• **Exercise**: What lines in the records below contain the string "dist"? Copy every one.

*** Opening of Data for analysis ***

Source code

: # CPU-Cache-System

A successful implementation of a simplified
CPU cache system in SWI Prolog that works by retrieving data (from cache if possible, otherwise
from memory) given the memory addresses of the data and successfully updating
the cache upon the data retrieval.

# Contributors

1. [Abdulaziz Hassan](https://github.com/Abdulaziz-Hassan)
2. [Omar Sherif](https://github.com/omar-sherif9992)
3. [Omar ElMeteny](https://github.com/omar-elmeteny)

*** Close of Data for analysis ***
*** Opening of Data for analysis ***

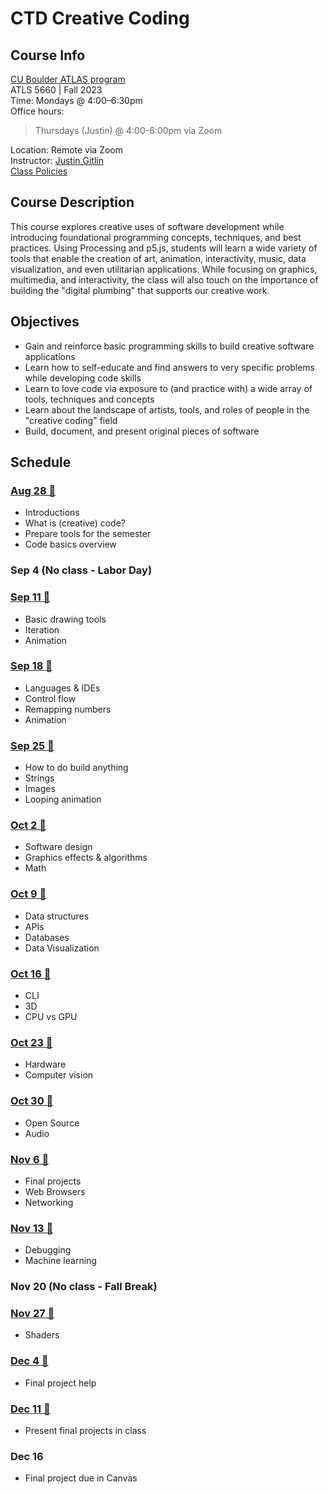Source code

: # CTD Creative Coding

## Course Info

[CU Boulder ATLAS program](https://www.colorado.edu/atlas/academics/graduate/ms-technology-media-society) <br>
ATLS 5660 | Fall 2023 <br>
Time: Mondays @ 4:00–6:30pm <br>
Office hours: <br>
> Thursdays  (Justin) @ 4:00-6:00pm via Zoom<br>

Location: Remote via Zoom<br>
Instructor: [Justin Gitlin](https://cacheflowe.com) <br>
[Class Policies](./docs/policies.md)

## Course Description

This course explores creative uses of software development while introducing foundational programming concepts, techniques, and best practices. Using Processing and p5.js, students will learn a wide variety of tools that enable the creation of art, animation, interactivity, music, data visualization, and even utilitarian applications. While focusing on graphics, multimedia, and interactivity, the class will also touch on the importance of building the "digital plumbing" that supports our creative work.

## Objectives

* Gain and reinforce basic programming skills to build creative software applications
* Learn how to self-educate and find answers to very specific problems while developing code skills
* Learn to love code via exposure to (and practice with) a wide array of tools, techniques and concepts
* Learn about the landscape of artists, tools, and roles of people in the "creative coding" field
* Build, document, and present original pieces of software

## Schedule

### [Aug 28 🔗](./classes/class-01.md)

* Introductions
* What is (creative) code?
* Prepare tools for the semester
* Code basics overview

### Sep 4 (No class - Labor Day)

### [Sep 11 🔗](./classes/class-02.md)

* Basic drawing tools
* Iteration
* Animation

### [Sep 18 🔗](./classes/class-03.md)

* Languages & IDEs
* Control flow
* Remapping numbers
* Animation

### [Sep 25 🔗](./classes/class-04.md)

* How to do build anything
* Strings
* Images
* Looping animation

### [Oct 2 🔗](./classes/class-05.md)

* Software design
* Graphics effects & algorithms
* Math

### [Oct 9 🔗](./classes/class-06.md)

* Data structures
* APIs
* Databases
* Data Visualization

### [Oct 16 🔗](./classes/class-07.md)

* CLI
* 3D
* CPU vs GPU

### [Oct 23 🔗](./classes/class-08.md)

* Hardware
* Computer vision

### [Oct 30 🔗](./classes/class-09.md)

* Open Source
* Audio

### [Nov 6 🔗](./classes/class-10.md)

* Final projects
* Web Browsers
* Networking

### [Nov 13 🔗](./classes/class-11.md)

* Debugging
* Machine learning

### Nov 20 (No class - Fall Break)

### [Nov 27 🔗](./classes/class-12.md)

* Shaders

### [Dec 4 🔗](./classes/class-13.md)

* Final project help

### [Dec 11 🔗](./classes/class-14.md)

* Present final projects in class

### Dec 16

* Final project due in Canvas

*** Close of Data for analysis ***
*** Opening of Data for analysis ***

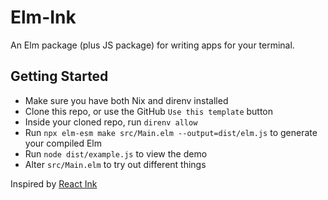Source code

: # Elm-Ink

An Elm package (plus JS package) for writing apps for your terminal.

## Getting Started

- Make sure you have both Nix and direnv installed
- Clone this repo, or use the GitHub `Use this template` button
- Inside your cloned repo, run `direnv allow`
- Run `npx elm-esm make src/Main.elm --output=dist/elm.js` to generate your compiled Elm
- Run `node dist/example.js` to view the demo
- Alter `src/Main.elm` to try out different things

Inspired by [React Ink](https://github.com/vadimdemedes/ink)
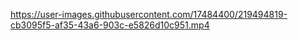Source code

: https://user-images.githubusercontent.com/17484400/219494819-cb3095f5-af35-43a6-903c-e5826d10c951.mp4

*** Close of Data for analysis ***

• **Problem solution**:
- Run `npx elm-esm make src/Main.elm --output=dist/elm.js` to generate your compiled Elm
- Run `node dist/example.js` to view the demo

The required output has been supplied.